▶ _What is being asked_
Go through the entries below and tally each line holding the string "same". Return the number only.

--- Data records ---

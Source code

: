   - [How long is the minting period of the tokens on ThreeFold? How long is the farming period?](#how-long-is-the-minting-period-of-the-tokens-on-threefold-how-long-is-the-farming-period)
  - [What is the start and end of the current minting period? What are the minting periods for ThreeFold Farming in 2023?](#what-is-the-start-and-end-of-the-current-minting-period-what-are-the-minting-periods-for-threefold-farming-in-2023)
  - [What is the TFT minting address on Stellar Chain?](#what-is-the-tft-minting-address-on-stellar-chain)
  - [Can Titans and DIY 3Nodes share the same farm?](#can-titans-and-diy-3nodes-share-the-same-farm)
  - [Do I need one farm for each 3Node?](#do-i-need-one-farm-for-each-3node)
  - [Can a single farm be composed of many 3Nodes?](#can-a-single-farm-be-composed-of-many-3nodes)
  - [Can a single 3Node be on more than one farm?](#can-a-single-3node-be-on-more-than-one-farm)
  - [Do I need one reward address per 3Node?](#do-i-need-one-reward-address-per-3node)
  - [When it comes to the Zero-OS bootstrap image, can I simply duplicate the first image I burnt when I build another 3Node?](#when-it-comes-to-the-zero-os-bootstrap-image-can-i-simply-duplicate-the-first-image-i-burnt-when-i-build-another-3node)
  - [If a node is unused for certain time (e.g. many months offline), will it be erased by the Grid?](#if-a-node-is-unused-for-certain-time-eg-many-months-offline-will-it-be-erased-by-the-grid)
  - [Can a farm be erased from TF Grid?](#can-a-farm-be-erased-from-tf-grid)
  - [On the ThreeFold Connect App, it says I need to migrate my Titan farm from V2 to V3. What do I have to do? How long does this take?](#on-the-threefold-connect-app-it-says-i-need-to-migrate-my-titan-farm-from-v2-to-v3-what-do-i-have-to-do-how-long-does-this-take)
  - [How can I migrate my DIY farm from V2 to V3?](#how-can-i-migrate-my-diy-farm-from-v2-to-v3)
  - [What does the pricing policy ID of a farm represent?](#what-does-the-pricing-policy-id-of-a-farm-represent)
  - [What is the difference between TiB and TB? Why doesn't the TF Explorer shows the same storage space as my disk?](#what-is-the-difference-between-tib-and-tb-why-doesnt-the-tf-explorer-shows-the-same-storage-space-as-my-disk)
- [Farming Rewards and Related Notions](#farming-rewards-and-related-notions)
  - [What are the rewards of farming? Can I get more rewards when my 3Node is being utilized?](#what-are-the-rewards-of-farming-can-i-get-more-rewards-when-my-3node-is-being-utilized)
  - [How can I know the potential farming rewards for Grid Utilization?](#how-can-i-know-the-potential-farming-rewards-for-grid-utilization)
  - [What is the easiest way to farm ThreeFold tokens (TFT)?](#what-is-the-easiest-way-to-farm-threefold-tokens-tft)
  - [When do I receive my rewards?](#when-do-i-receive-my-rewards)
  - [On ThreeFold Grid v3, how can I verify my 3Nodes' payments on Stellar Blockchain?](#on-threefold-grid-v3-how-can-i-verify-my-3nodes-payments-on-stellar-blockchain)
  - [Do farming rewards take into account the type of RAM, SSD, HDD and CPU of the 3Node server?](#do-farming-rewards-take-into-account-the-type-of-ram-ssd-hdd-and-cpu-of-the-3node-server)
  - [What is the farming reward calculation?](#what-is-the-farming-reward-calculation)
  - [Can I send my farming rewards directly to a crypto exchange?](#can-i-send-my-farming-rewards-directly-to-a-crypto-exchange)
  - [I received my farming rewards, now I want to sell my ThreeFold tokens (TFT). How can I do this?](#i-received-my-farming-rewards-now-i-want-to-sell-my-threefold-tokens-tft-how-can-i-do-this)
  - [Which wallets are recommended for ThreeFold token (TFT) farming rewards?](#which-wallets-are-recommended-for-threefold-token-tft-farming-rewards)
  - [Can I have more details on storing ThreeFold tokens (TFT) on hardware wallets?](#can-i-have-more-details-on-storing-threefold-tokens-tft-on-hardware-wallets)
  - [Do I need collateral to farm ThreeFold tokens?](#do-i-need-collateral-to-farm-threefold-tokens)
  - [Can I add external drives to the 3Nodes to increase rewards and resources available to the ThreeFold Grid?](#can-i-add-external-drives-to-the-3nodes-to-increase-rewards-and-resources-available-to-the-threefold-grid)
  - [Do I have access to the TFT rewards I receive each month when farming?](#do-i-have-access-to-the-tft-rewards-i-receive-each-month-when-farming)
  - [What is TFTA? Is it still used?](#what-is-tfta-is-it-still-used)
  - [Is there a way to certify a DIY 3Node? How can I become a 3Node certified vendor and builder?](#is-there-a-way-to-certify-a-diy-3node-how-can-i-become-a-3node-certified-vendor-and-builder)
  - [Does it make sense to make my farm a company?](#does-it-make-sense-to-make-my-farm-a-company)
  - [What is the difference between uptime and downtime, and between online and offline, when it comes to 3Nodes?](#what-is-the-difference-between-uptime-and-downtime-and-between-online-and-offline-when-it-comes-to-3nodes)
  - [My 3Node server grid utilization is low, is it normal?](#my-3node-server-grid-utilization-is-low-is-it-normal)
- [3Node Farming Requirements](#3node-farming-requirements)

---
--- Data records ---

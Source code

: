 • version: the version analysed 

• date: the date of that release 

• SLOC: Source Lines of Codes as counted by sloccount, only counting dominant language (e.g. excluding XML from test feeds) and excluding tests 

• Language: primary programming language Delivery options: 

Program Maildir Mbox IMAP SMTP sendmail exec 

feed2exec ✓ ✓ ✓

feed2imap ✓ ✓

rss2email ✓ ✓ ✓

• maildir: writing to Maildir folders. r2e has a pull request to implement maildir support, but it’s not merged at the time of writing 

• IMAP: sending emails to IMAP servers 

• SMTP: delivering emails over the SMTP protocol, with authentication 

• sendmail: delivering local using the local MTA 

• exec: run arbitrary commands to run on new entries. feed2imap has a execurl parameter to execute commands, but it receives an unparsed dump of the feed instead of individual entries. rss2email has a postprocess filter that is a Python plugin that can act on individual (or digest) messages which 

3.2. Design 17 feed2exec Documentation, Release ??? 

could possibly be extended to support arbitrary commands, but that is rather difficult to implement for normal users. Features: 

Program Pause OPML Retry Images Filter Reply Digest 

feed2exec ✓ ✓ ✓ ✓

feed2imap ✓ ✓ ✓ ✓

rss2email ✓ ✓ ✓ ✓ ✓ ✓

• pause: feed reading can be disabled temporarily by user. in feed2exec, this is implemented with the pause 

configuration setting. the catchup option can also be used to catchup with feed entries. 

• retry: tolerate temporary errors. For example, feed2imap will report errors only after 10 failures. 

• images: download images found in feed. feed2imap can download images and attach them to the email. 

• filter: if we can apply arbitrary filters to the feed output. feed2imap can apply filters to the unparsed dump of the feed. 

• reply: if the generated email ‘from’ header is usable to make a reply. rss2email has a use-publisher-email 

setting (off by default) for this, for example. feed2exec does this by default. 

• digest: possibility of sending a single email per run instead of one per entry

---

▶ _Your solution_
2